FETÖ mensuplarının kalkıştığı 15 Temmuz hain darbe girişiminin başarısızlığa uğratılmasının ardından örgüt mensuplarıyla ilgili davalar görülmeye devam ediyor.
Yurdun dört bir yanında devam eden davalarda son olarak, 15 Temmuz gecesi Hakkari Dağ ve Komando Tugay Komutanı olarak görev üstlenen eski Tuğgeneral Ahmet Otal ile ilgili karar verildi. Otal, müebbet hapis cezasına çarptırıldı.
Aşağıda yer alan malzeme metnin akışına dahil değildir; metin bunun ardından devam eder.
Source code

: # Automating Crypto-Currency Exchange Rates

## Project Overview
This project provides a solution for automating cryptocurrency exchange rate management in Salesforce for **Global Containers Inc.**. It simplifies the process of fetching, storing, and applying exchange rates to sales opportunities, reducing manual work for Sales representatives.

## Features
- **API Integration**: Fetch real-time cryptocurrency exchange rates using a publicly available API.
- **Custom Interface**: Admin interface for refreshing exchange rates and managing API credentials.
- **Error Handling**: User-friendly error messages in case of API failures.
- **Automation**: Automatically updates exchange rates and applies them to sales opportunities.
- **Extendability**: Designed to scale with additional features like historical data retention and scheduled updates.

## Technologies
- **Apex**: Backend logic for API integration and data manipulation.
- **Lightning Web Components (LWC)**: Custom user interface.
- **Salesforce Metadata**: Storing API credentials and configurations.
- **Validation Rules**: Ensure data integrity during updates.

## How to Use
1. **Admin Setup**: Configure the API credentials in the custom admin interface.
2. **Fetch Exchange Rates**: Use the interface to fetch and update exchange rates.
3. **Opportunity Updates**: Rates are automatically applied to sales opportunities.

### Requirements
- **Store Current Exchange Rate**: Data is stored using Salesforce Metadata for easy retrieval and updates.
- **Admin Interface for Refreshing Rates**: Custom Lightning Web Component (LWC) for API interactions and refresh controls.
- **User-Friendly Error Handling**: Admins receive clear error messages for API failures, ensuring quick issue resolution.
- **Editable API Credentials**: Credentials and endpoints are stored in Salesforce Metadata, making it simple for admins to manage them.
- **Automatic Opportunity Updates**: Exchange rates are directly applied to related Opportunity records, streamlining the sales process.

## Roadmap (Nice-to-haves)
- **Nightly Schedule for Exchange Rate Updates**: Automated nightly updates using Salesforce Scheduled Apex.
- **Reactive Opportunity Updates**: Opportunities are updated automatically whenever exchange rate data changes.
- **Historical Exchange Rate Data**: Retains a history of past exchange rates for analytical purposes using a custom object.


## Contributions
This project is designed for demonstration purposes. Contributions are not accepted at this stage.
Darbe gecesi Semih Tezi ile mesajlaştı
Darbe gecesi Ankara'daki Özel Kuvvetler Komutanlığı'nı ele geçirmeye gelen ve burada şehit Ömer Halisdemir tarafından vurularak etkisiz hale getirilen Semih Terzi ile Ahmet Otal arasında o gece yoğun bir görüşme trafiği yaşandığı ortaya çıkmıştı.
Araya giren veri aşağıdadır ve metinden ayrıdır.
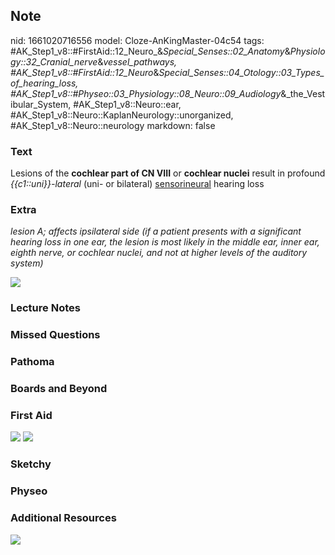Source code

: ## Note
nid: 1661020716556
model: Cloze-AnKingMaster-04c54
tags: #AK_Step1_v8::#FirstAid::12_Neuro_&_Special_Senses::02_Anatomy_&_Physiology::32_Cranial_nerve_&_vessel_pathways, #AK_Step1_v8::#FirstAid::12_Neuro_&_Special_Senses::04_Otology::03_Types_of_hearing_loss, #AK_Step1_v8::#Physeo::03_Physiology::08_Neuro::09_Audiology_&_the_Vestibular_System, #AK_Step1_v8::Neuro::ear, #AK_Step1_v8::Neuro::KaplanNeurology::unorganized, #AK_Step1_v8::Neuro::neurology
markdown: false

### Text
<div>
  Lesions of the <b>cochlear part of CN VIII</b> or <b>cochlear
  nuclei</b> result in profound <i>{{c1::uni}}-lateral</i> (uni- or
  bilateral) <u>sensorineural</u> hearing loss
</div>

### Extra
<i>lesion A; affects ipsilateral side (if a patient presents with a
significant hearing loss in one ear, the lesion is most likely in
the middle ear, inner ear, eighth nerve, or cochlear nuclei, and
not at higher levels of the auditory system)</i>
<div><img src="paste-98543729640033.jpg"></div>

### Lecture Notes


### Missed Questions


### Pathoma


### Boards and Beyond


### First Aid
<img src="tmp4QQYpq.png"> <img src="tmp7FZJjK.png">

### Sketchy


### Physeo


### Additional Resources
<img src="paste-510727446070744.jpg">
Terzi, telefonunda "Ahmet Otal R" adıyla kayıtlı eski Hakkari Dağ ve Komando Tugay Komutanı tuğgeneral Ahmet Otal ile dönemin Van Jandarma Asayiş Kolordu Komutanı olan İkinci Ordu Komutanı Korgeneral İsmail Metin Temel'in derdest edilmesi planını da görüştü.
İsmail Metin Temel Paşa için "Adam uyandı" mesajı
Cumhurbaşkanı Erdoğan dışında darbe günü 'öldürülme emri verilen tek kişi' olan İsmail Metin Temel'i öldürmek için tim görevlendirilmiş, Temel'in gideceği yeri son anda değiştirmesi ve gittiği yerdeki hareketliliği erken fark etmesi darbecilerin emeline ulaşmasını engelledi.
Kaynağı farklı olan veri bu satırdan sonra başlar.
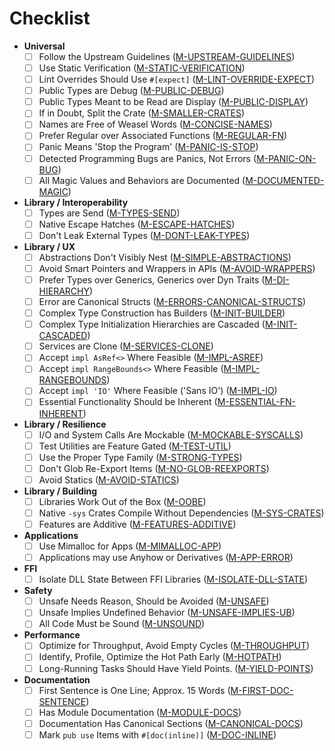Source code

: ﻿<!-- Copyright (c) Microsoft Corporation. Licensed under the MIT license. -->

# Checklist

- **Universal**
  - [ ] Follow the Upstream Guidelines ([M-UPSTREAM-GUIDELINES])
  - [ ] Use Static Verification ([M-STATIC-VERIFICATION])
  - [ ] Lint Overrides Should Use `#[expect]` ([M-LINT-OVERRIDE-EXPECT])
  - [ ] Public Types are Debug ([M-PUBLIC-DEBUG])
  - [ ] Public Types Meant to be Read are Display ([M-PUBLIC-DISPLAY])
  - [ ] If in Doubt, Split the Crate ([M-SMALLER-CRATES])
  - [ ] Names are Free of Weasel Words ([M-CONCISE-NAMES])
  - [ ] Prefer Regular over Associated Functions ([M-REGULAR-FN])
  - [ ] Panic Means 'Stop the Program' ([M-PANIC-IS-STOP])
  - [ ] Detected Programming Bugs are Panics, Not Errors ([M-PANIC-ON-BUG])
  - [ ] All Magic Values and Behaviors are Documented ([M-DOCUMENTED-MAGIC])
- **Library / Interoperability**
  - [ ] Types are Send ([M-TYPES-SEND])
  - [ ] Native Escape Hatches ([M-ESCAPE-HATCHES])
  - [ ] Don't Leak External Types ([M-DONT-LEAK-TYPES])
- **Library / UX**
  - [ ] Abstractions Don't Visibly Nest ([M-SIMPLE-ABSTRACTIONS])
  - [ ] Avoid Smart Pointers and Wrappers in APIs ([M-AVOID-WRAPPERS])
  - [ ] Prefer Types over Generics, Generics over Dyn Traits ([M-DI-HIERARCHY])
  - [ ] Error are Canonical Structs ([M-ERRORS-CANONICAL-STRUCTS])
  - [ ] Complex Type Construction has Builders ([M-INIT-BUILDER])
  - [ ] Complex Type Initialization Hierarchies are Cascaded ([M-INIT-CASCADED])
  - [ ] Services are Clone ([M-SERVICES-CLONE])
  - [ ] Accept `impl AsRef<>` Where Feasible ([M-IMPL-ASREF])
  - [ ] Accept `impl RangeBounds<>` Where Feasible ([M-IMPL-RANGEBOUNDS])
  - [ ] Accept `impl 'IO'` Where Feasible ('Sans IO') ([M-IMPL-IO])
  - [ ] Essential Functionality Should be Inherent ([M-ESSENTIAL-FN-INHERENT])
- **Library / Resilience**
  - [ ] I/O and System Calls Are Mockable ([M-MOCKABLE-SYSCALLS])
  - [ ] Test Utilities are Feature Gated ([M-TEST-UTIL])
  - [ ] Use the Proper Type Family ([M-STRONG-TYPES])
  - [ ] Don't Glob Re-Export Items ([M-NO-GLOB-REEXPORTS])
  - [ ] Avoid Statics ([M-AVOID-STATICS])
- **Library / Building**
  - [ ] Libraries Work Out of the Box ([M-OOBE])
  - [ ] Native `-sys` Crates Compile Without Dependencies ([M-SYS-CRATES])
  - [ ] Features are Additive  ([M-FEATURES-ADDITIVE])
- **Applications**
  - [ ] Use Mimalloc for Apps ([M-MIMALLOC-APP])
  - [ ] Applications may use Anyhow or Derivatives ([M-APP-ERROR])
- **FFI**
  - [ ] Isolate DLL State Between FFI Libraries ([M-ISOLATE-DLL-STATE])
- **Safety**
  - [ ] Unsafe Needs Reason, Should be Avoided ([M-UNSAFE])
  - [ ] Unsafe Implies Undefined Behavior ([M-UNSAFE-IMPLIES-UB])
  - [ ] All Code Must be Sound ([M-UNSOUND])
- **Performance**
  - [ ] Optimize for Throughput, Avoid Empty Cycles ([M-THROUGHPUT])
  - [ ] Identify, Profile, Optimize the Hot Path Early ([M-HOTPATH])
  - [ ] Long-Running Tasks Should Have Yield Points. ([M-YIELD-POINTS])
- **Documentation**
  - [ ] First Sentence is One Line; Approx. 15 Words ([M-FIRST-DOC-SENTENCE])
  - [ ] Has Module Documentation ([M-MODULE-DOCS])
  - [ ] Documentation Has Canonical Sections ([M-CANONICAL-DOCS])
  - [ ] Mark `pub use` Items with `#[doc(inline)]` ([M-DOC-INLINE])

<!-- Universal  -->
[M-UPSTREAM-GUIDELINES]: ../universal/#M-UPSTREAM-GUIDELINES
[M-STATIC-VERIFICATION]: ../universal/#M-STATIC-VERIFICATION
[M-LINT-OVERRIDE-EXPECT]: ../universal/#M-LINT-OVERRIDE-EXPECT
[M-PUBLIC-DEBUG]: ../universal/#M-PUBLIC-DEBUG
[M-PUBLIC-DISPLAY]: ../universal/#M-PUBLIC-DISPLAY
[M-SMALLER-CRATES]: ../universal/#M-SMALLER-CRATES
[M-CONCISE-NAMES]: ../universal/#M-CONCISE-NAMES
[M-REGULAR-FN]: ../universal/#M-REGULAR-FN
[M-PANIC-IS-STOP]: ../universal/#M-PANIC-IS-STOP
[M-PANIC-ON-BUG]: ../universal/#M-PANIC-ON-BUG
[M-DOCUMENTED-MAGIC]: ../universal/#M-DOCUMENTED-MAGIC

<!-- Libs -->
[M-TYPES-SEND]: ../libs/interop/#M-TYPES-SEND
[M-DONT-LEAK-TYPES]: ../libs/interop/#M-DONT-LEAK-TYPES
[M-ESCAPE-HATCHES]: ../libs/interop/#M-ESCAPE-HATCHES
[M-STRONG-TYPES]: ../libs/resilience/#M-STRONG-TYPES
[M-NO-GLOB-REEXPORTS]: ../libs/resilience/#M-NO-GLOB-REEXPORTS
[M-ESSENTIAL-FN-INHERENT]: ../libs/ux/#M-ESSENTIAL-FN-INHERENT
[M-MOCKABLE-SYSCALLS]: ../libs/resilience/#M-MOCKABLE-SYSCALLS
[M-SIMPLE-ABSTRACTIONS]: ../libs/ux/#M-SIMPLE-ABSTRACTIONS
[M-AVOID-WRAPPERS]: ../libs/ux/#M-AVOID-WRAPPERS
[M-DI-HIERARCHY]: ../libs/ux/#M-DI-HIERARCHY
[M-ERRORS-CANONICAL-STRUCTS]: ../libs/ux/#M-ERRORS-CANONICAL-STRUCTS
[M-INIT-BUILDER]: ../libs/ux/#M-INIT-BUILDER
[M-INIT-CASCADED]: ../libs/ux/#M-INIT-CASCADED
[M-SERVICES-CLONE]: ../libs/ux/#M-SERVICES-CLONE
[M-IMPL-ASREF]: ../libs/ux/#M-IMPL-ASREF
[M-IMPL-RANGEBOUNDS]: ../libs/ux/#M-IMPL-RANGEBOUNDS
[M-IMPL-IO]: ../libs/ux/#M-IMPL-IO
[M-TEST-UTIL]: ../libs/resilience/#M-TEST-UTIL
[M-AVOID-STATICS]: ../libs/resilience/#M-AVOID-STATICS
[M-OOBE]: ../libs/building/#M-OOBE
[M-SYS-CRATES]: ../libs/resilience/#M-SYS-CRATES
[M-FEATURES-ADDITIVE]: ../libs/building/#M-FEATURES-ADDITIVE

<!-- Apps -->
[M-APP-ERROR]: ../apps/#M-APP-ERROR
[M-MIMALLOC-APP]: ../apps/#M-MIMALLOC-APP

<!-- FFI -->
[M-ISOLATE-DLL-STATE]: ../ffi/#M-ISOLATE-DLL-STATE

<!-- Safety -->
[M-UNSAFE]: ../safety/#M-UNSAFE
[M-UNSAFE-IMPLIES-UB]: ../safety/#M-UNSAFE-IMPLIES-UB
[M-UNSOUND]: ../safety/#M-UNSOUND

<!-- Performance -->
[M-HOTPATH]: ../performance/#M-HOTPATH
[M-THROUGHPUT]: ../performance/#M-THROUGHPUT
[M-YIELD-POINTS]: ../performance/#M-YIELD-POINTS

<!-- Docs -->
[M-FIRST-DOC-SENTENCE]: ../docs/#M-FIRST-DOC-SENTENCE
[M-MODULE-DOCS]: ../docs/#M-MODULE-DOCS
[M-CANONICAL-DOCS]: ../docs/#M-CANONICAL-DOCS
[M-DOC-INLINE]: ../docs/#M-DOC-INLINE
Terzi'nin 'mutlaka etkisiz hale getirilmesi gerekenler' listesinde adı geçen Temel Paşa ile ilgili gelişmeleri darbe gecesi anlık olarak takip ettiği öğrenildi.
Silopi'den Korgeneral Temel'i derdest etmek için helikopterle gönderdiği ekibi Van'da kimsenin karşılamadığını belirten Terzi'ye, Otal, "Adam uyandı." karşılığını verdi.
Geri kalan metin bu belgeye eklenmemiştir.